On Tuesday, the Senate Banking Committee will hold hearings on the Wells Fargo fraud scandal, giving Sen. Elizabeth Warren, D-Mass., an opportunity to rip into the bank. But Americans deserve to see prosecutions, and lots of them—not political grandstanding.

Since 2011, thousands of Wells Fargo employees pursued compensation incentives by secretly opening millions of bank and credit card accounts using customer names and signatures without authorization. Debit cards and PINs were activated without consent. In some cases, employees conjured phony email addresses to enroll their victims in online-banking services. Some clients suffered major hits to their credit scores and may spend years repairing the damage.

The fraud was so common that employees had a name for it: sandbagging. Wells Fargo fired 5,300 employees involved in the scandal and refunded $2.6 million in customer fees associated with the unauthorized accounts. These are necessary first steps, but far from sufficient. What occurred was large-scale criminal fraud, not simply “aggressive sales tactics.”

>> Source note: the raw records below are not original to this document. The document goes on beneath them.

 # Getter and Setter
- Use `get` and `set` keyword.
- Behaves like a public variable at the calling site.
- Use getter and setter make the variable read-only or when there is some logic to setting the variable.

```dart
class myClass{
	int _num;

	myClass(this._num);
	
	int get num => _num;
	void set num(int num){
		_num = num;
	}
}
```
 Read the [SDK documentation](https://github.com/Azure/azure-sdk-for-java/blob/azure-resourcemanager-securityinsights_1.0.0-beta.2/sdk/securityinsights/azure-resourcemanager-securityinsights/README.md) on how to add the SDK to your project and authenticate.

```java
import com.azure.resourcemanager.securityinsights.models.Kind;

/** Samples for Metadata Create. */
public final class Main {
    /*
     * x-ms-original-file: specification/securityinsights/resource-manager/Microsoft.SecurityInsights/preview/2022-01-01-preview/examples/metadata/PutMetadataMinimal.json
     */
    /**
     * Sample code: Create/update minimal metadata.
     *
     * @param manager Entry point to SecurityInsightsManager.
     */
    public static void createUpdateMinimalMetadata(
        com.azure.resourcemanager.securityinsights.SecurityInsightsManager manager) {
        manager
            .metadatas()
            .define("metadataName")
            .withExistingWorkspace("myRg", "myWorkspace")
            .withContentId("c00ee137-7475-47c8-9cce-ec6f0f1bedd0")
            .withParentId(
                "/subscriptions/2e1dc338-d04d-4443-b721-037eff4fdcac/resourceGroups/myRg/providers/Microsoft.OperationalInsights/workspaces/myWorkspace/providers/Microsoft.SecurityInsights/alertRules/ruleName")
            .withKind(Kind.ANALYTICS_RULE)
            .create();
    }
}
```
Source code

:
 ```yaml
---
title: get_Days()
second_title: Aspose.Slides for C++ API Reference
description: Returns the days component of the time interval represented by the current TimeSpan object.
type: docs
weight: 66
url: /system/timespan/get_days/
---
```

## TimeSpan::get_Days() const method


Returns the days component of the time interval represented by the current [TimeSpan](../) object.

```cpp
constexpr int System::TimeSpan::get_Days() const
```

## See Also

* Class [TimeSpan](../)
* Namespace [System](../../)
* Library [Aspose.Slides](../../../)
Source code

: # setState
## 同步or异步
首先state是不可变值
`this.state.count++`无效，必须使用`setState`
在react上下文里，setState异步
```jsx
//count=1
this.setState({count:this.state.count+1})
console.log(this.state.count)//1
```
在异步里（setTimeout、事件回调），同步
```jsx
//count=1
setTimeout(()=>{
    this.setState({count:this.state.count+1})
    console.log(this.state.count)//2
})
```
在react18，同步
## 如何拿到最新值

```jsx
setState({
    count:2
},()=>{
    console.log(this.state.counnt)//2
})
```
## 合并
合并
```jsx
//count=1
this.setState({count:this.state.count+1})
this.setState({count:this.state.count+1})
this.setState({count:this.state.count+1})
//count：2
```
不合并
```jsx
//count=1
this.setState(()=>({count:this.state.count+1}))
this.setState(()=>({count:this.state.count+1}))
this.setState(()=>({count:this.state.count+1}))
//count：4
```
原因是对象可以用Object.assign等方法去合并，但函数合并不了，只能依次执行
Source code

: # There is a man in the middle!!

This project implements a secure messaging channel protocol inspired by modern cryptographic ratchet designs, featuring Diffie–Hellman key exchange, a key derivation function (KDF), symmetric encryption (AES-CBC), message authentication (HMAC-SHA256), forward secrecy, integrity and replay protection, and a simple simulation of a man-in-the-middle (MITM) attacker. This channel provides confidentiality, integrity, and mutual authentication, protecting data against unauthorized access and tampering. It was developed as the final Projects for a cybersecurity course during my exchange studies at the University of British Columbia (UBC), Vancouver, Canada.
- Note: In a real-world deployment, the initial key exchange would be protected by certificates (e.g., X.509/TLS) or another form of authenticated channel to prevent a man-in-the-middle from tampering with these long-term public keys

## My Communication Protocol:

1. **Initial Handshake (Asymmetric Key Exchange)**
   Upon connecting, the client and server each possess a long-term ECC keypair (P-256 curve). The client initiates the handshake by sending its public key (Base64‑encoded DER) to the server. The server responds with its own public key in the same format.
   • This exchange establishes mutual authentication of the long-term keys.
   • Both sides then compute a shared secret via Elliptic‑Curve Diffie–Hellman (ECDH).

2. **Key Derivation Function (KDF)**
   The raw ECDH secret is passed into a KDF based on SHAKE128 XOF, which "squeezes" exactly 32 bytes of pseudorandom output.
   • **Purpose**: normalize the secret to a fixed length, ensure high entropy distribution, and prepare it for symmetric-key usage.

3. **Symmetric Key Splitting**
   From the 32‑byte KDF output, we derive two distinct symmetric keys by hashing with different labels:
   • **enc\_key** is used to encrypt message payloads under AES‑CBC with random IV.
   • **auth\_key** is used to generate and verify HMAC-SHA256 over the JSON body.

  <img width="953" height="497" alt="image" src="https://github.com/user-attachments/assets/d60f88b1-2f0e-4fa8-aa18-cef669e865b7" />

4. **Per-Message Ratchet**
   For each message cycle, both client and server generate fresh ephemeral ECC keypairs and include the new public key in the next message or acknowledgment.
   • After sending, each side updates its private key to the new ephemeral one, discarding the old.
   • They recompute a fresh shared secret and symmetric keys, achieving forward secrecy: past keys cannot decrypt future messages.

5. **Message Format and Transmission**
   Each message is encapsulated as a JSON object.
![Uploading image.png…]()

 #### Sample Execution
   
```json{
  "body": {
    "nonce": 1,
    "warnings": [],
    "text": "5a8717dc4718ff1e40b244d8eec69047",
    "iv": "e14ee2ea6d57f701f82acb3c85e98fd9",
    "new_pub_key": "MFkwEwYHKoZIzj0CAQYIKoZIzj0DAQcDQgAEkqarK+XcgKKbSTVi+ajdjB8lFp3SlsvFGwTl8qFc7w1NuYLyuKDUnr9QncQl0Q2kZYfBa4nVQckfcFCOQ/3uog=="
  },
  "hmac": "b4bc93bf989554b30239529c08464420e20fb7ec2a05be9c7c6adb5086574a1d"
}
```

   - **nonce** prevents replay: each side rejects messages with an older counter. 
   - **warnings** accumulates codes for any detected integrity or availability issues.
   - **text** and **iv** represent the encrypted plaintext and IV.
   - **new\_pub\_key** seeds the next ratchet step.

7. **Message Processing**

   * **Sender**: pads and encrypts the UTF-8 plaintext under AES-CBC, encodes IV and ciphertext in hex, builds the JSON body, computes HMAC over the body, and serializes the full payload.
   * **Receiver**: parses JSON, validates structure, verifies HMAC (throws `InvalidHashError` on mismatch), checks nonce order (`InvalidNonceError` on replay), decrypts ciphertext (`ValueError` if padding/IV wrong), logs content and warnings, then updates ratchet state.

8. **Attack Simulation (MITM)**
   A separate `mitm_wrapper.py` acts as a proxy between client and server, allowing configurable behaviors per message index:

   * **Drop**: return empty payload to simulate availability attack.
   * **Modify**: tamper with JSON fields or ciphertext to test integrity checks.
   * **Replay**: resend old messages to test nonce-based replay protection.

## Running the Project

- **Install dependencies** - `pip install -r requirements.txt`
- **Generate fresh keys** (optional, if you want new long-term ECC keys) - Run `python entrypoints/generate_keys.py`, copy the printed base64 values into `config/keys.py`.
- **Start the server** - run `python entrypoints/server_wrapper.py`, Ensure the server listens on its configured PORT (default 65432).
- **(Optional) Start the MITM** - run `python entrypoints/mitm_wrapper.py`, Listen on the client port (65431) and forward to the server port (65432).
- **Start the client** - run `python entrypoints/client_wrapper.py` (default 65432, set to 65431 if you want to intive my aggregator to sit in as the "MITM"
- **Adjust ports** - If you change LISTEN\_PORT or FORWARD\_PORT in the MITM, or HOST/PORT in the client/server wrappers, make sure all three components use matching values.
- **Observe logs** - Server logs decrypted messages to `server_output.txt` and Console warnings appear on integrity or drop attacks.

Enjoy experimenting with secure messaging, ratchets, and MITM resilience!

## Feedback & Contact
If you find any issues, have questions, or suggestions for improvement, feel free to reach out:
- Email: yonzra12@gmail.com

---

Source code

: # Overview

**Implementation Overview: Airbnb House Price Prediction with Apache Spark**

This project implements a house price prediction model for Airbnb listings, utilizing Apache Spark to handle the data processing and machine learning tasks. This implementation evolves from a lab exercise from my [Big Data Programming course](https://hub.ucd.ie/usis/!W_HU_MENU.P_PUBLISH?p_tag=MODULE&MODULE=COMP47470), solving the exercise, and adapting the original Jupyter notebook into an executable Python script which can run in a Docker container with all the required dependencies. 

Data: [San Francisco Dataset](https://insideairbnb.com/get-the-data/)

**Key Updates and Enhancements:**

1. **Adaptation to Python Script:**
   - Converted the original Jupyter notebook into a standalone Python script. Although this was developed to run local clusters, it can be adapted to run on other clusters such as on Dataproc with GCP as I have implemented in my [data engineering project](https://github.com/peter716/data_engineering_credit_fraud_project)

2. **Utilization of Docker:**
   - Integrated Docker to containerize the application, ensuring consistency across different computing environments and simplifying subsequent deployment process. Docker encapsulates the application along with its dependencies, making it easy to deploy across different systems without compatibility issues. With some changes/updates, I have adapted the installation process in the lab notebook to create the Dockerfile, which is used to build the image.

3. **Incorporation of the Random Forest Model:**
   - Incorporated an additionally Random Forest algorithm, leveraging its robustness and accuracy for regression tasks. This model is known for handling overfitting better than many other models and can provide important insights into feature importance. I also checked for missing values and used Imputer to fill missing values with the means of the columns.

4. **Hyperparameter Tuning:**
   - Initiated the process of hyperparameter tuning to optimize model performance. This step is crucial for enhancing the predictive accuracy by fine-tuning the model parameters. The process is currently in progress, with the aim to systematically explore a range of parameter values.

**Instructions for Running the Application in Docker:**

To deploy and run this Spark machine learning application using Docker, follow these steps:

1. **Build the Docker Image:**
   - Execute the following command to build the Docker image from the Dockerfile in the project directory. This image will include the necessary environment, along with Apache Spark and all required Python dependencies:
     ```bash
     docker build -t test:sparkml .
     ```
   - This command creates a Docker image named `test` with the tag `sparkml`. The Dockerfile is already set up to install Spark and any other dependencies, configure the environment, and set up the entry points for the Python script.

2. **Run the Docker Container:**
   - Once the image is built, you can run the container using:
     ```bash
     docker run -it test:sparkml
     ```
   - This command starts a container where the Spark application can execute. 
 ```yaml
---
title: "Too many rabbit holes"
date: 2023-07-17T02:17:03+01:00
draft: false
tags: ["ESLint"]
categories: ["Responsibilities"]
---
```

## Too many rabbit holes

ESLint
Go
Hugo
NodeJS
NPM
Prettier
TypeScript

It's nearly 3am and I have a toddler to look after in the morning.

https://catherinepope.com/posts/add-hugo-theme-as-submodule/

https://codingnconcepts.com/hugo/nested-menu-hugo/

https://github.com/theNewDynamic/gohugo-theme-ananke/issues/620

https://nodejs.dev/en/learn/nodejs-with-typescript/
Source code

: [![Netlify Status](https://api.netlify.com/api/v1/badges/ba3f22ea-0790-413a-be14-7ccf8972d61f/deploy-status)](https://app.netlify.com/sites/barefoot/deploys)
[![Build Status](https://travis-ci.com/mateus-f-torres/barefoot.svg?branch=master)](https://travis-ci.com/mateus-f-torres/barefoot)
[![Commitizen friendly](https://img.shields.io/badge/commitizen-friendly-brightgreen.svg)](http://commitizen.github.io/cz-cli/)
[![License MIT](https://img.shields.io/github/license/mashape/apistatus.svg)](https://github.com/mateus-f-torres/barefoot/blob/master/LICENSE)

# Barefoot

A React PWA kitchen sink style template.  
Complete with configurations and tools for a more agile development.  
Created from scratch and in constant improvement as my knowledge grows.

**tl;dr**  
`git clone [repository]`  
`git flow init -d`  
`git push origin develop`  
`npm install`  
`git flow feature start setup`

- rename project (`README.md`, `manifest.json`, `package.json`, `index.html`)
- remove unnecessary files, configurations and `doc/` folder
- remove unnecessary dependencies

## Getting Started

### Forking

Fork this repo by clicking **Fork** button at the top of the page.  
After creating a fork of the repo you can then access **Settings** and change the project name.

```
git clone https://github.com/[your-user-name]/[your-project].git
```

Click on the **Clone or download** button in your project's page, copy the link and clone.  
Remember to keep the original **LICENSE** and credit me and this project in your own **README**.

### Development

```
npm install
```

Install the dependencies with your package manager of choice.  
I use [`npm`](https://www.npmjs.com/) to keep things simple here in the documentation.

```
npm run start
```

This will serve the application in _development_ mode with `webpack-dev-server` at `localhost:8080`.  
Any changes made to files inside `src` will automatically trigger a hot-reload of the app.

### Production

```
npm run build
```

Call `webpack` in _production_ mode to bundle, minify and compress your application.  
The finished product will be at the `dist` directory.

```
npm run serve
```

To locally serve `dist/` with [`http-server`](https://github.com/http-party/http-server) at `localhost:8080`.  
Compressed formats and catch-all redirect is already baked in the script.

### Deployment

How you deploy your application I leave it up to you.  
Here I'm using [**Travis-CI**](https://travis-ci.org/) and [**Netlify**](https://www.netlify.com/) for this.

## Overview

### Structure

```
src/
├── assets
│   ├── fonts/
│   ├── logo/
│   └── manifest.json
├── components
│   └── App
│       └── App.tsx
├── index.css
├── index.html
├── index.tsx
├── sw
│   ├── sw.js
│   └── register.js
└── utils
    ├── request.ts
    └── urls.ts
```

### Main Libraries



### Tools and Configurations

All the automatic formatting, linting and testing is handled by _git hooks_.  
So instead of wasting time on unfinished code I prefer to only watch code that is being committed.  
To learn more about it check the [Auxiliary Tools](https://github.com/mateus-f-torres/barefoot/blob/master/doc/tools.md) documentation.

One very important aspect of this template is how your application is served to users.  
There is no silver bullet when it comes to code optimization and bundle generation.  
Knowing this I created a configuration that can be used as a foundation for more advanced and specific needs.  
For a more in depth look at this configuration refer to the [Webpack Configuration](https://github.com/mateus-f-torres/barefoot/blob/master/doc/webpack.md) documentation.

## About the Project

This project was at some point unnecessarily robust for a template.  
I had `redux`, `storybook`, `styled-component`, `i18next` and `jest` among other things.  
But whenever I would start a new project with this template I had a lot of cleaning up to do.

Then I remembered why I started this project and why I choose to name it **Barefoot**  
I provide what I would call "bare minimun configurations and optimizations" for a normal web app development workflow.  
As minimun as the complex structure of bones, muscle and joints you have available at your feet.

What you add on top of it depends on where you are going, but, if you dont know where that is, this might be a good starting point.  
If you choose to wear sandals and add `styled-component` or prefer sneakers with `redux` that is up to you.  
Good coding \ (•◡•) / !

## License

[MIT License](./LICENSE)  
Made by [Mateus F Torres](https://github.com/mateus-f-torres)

Unfortunately, government agencies have responded by demanding their piece of the action, not by prosecuting wrongdoers.

On Sept. 8, Wells Fargo was fined $100 million by the federal Consumer Financial Protection Bureau, $35 million by the Office of the Comptroller of the Currency, and $50 million by the city and county of Los Angeles. This $185 million amounts to three days of profit for the mega-bank.

But unless guilty people are held personally accountable for their criminal behavior, the wheels of justice will have yet to turn. Wells Fargo employees committed fraud, and it is law enforcement’s responsibility to bring them to justice.

Thousands broke the law because crooked businesspeople have little to fear. White-collar criminal convictions by the U.S. Department of Justice fell to a 20-year low in 2015. Past criminal activity by banks—Standard Chartered, HSBC, Barclays and Credit Suisse—resulted in fines, but not one individual spent a day in jail for those crimes. Fines were paid, shareholders took their hit, the government took its cut, but the guilty spent not one day in jail. The government has failed to protect Americans from fraudsters, and this pattern created a conducive environment for abuses at Wells Fargo.

Markets reacted quickly after the news broke, hammering the bank’s share price and pushing its market value below that of rival JPMorgan Chase. Now the government must do its job by punishing those who defrauded customers and investors, instead of simply taking a cut of the profits.

Wells Fargo CEO John Stumpf said he is ready to “share Wells Fargo’s story” at the Senate hearing. Perhaps it’s time for him to share a prison cell, too.

Americans deserve to see thorough investigations, indictments, convictions and real jail time for business criminals, not merely fines and political posturing. Wall Street fraud should be taken as seriously as Main Street theft. Justice demands that law enforcement step up and do its job to protect the innocent.